Cats are obligate carnivores. This means that they need animal protein. It means that cats lack specific metabolic (enzymatic) pathways and cannot utilize plant proteins as efficiently as animal proteins. It is very important to remember that not all proteins are created equal. They don't need carbohydrates at all. Carbohydrates cause obesity, gum disease and diabetes. They also need more than just animal protein, they need bones to maintain a healthy skeletal structure. An appropriate diet consists of animal protein: raw, living foods (muscle and organ meats), bone, vitamins and taurine.) Cats cannot digest plant-based protein. Unfortunately, most brands of commercial food (canned/dry) contains high amounts of plant-based protein such as: wheat, corn, rice, etc.

Dazzledots Kitten

Cats existed for thousands of years eating raw prey, then processed commercial food was introduced about 100 years ago. Pf course a cat's gastro intestinal tract did not evolve to digest a diet based on poor quality kibble (dry food). Although commercial pet foods are convenient, they are not nourishing. Living foods are necessary for overall health, and immune and organ function.

Also, cats are designed to get the majority of their water intake from food.

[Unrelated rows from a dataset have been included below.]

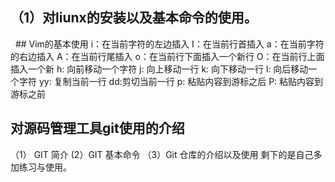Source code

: ## （1）对liunx的安装以及基本命令的使用。
    
   
   ## Vim的基本使用
    i：在当前字符的左边插入
    I：在当前行首插入
    a：在当前字符的右边插入
    A：在当前行尾插入
    o：在当前行下面插入一个新行
    O：在当前行上面插入一个新
    h: 向前移动一个字符
    j: 向上移动一行
    k: 向下移动一行
    l: 向后移动一个字符
    yy: 复制当前一行
    dd:剪切当前一行
    p: 粘贴内容到游标之后
    P: 粘贴内容到游标之前
      
   ## 对源码管理工具git使用的介绍
  （1） GIT 简介
  (2）GIT 基本命令
  （3）Git 仓库的介绍以及使用
  剩下的是自己多加练习与使用。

They do not have a strong thirst drive such as dogs, and dry kibble will place them in a constant state of dehydration. This can result in serious health issues such as: diabetes, kidney failure, cystitis, IBD, obesity, hepatic lipidosis, dental disease, and asthma.

Regarding parasites in raw food: they live in the intestinal tracts of prey animals, and are not passed within muscle/organ meat except in rare instances. To kill toxoplasma gondi (the parasite which causes toxoplasmosis) freeze raw food for 72 hours.

When properly handled, raw meat has less bacteria than many commercial foods. In fact, dry kibble can contain salmonella and high levels of mold toxins from grains. Salmonella is the reason behind most dry pet food recalls.

Salmonella typhimurium lives in many species of animals, and is the most common bacteria in a cat's intestinal tract. It is natural for a cat to have some salmonella and campylobacter in its GI tract, whether the cat is eating raw food or commercial. A cat's stomach is highly acidic, with a PH range of 1 to 2.5, and not much can survive in such an acidic environment. A cat is designed to handle bacterial loads from food that would cause illness in people. In addition, a cat's stomach produces a tremendous amount of bile, which is both anti-parasite and anti-pathogenic.

In addition to feeding raw, it's suggested to give your cat a daily probiotic to balance the ratio of good/bad bacteria in gut flora.

Please Note: Do not feed fish in raw form. Thiamine is essential to a cat's health, and uncooked fish contains an enzyme that destroys thiamine. Feeding raw fish can cause neurological issues, seizures, coma or even death.

You can purchase a meat grinder on line and I would recommend to do some research on grinders:. Amazon is a great lace to start. We purchased ours on Amazon, check out the link below:

Our recommendation is the STX INTERNATIONAL STX-1800-MG Magnum Patented Air Cooled Electric Meat Grinder Meat Grinder. This grinder handles raw chicken bones effortlessly. The grinder is fairly quiet, efficient and is easy to clean. Also, the customer service at this company is BEYOND A DOUBT the best customer care I have received. That being said, their products are pretty amazing, too. Another option is to get your butcher to do the grinding.

Paparazzi Bengal kittens begin eating 100% raw meat starting at 4 weeks of age, and continue with their raw feedings until they leave our cattery. Adults have Orijen kibble (other grain-free kibble will also be good for their diet like Arcadia and Ultra) for in between feedings, but their main meals are raw. Our adults have two - three raw feedings daily; kittens and nursing mothers have four feedings daily or more.

***We also mix into their raw food Hilary's Blends for cats daily.

Hilary's Blend for Cats


Supplementing Newborn Kittens

KMR Liquid Milk Replacer is recommended as a food source for orphaned or rejected kittens or those nursing, but needing supplemental feeding. The Replacer is also recommended for growing kittens or adult cats that are stressed and require a source of highly digestible nutrient.

Supplementing newborn kittens with goat milk is a good choice and similar to cat's milk. Goat milk is usually available at grocery stores and in addition to that, you can try adding goat milk and KMR together and save on expenses. Do not feed kittens cow's milk since they are lactose intolerant. Goat's milk is a good option for easy digestion of small kittens.

Most infections with Giardia are asymptomatic. In the rare cases in which disease occurs, younger animals are usually affected, and the usual sign is diarrhea. The diarrhea may be acute, intermittent, or chronic. Usually, the infected animals will not lose their appetite, but they may lose weight. The feces are often abnormal, being pale, having a bad odor, and appearing greasy. In the intestine, Giardia prevents proper absorption of nutrient, damages the delicate intestinal lining, and interferes with digestion.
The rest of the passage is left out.